▶ **ACTION ITEM**:
An exact copy of every record is needed.
───── RAW DATA ─────
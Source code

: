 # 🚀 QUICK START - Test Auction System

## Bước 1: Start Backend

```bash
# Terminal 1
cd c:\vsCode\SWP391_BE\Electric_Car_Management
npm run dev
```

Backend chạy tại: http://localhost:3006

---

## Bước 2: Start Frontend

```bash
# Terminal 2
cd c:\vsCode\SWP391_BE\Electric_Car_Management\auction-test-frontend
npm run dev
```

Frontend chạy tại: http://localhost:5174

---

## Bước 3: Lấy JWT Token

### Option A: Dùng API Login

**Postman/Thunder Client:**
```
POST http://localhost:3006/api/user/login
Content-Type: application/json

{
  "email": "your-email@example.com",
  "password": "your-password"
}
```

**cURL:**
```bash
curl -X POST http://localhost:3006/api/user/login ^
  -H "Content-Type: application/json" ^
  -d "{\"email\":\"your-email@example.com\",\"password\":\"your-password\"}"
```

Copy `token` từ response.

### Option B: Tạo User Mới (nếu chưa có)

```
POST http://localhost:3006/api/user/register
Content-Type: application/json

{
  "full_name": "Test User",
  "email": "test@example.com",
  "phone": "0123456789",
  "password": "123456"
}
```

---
─────
▶ **FINAL ANSWER**:
Source code

: # 🚀 QUICK START - Test Auction System

## Bước 1: Start Backend

```bash
# Terminal 1
cd c:\vsCode\SWP391_BE\Electric_Car_Management
npm run dev
```

Backend chạy tại: http://localhost:3006

---

## Bước 2: Start Frontend

```bash
# Terminal 2
cd c:\vsCode\SWP391_BE\Electric_Car_Management\auction-test-frontend
npm run dev
```

Frontend chạy tại: http://localhost:5174

---

## Bước 3: Lấy JWT Token

### Option A: Dùng API Login

**Postman/Thunder Client:**
```
POST http://localhost:3006/api/user/login
Content-Type: application/json

{
  "email": "your-email@example.com",
  "password": "your-password"
}
```

**cURL:**
```bash
curl -X POST http://localhost:3006/api/user/login ^
  -H "Content-Type: application/json" ^
  -d "{\"email\":\"your-email@example.com\",\"password\":\"your-password\"}"
```

Copy `token` từ response.

### Option B: Tạo User Mới (nếu chưa có)

```
POST http://localhost:3006/api/user/register
Content-Type: application/json

{
  "full_name": "Test User",
  "email": "test@example.com",
  "phone": "0123456789",
  "password": "123456"
}
```

---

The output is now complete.